• [Instructions to follow] In the entries below, the line with "4. quackery practices" marks the start. Return it and every following line exactly, ending with the last.

• [Source data]
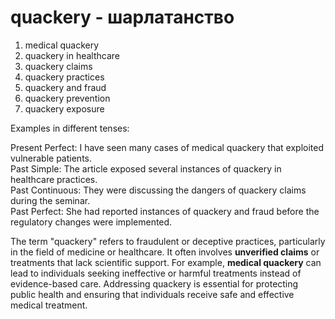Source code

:# quackery - шарлатанство

1. medical quackery  
2. quackery in healthcare  
3. quackery claims  
4. quackery practices  
5. quackery and fraud  
6. quackery prevention  
7. quackery exposure  

Examples in different tenses:

Present Perfect: I have seen many cases of medical quackery that exploited vulnerable patients.  
Past Simple: The article exposed several instances of quackery in healthcare practices.  
Past Continuous: They were discussing the dangers of quackery claims during the seminar.  
Past Perfect: She had reported instances of quackery and fraud before the regulatory changes were implemented.  

The term "quackery" refers to fraudulent or deceptive practices, particularly in the field of medicine or healthcare. It often involves **unverified claims** or treatments that lack scientific support. For example, **medical quackery** can lead to individuals seeking ineffective or harmful treatments instead of evidence-based care. Addressing quackery is essential for protecting public health and ensuring that individuals receive safe and effective medical treatment.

• [Result]
4. quackery practices  
5. quackery and fraud  
6. quackery prevention  
7. quackery exposure  

Examples in different tenses:

Present Perfect: I have seen many cases of medical quackery that exploited vulnerable patients.  
Past Simple: The article exposed several instances of quackery in healthcare practices.  
Past Continuous: They were discussing the dangers of quackery claims during the seminar.  
Past Perfect: She had reported instances of quackery and fraud before the regulatory changes were implemented.  

The term "quackery" refers to fraudulent or deceptive practices, particularly in the field of medicine or healthcare. It often involves **unverified claims** or treatments that lack scientific support. For example, **medical quackery** can lead to individuals seeking ineffective or harmful treatments instead of evidence-based care. Addressing quackery is essential for protecting public health and ensuring that individuals receive safe and effective medical treatment.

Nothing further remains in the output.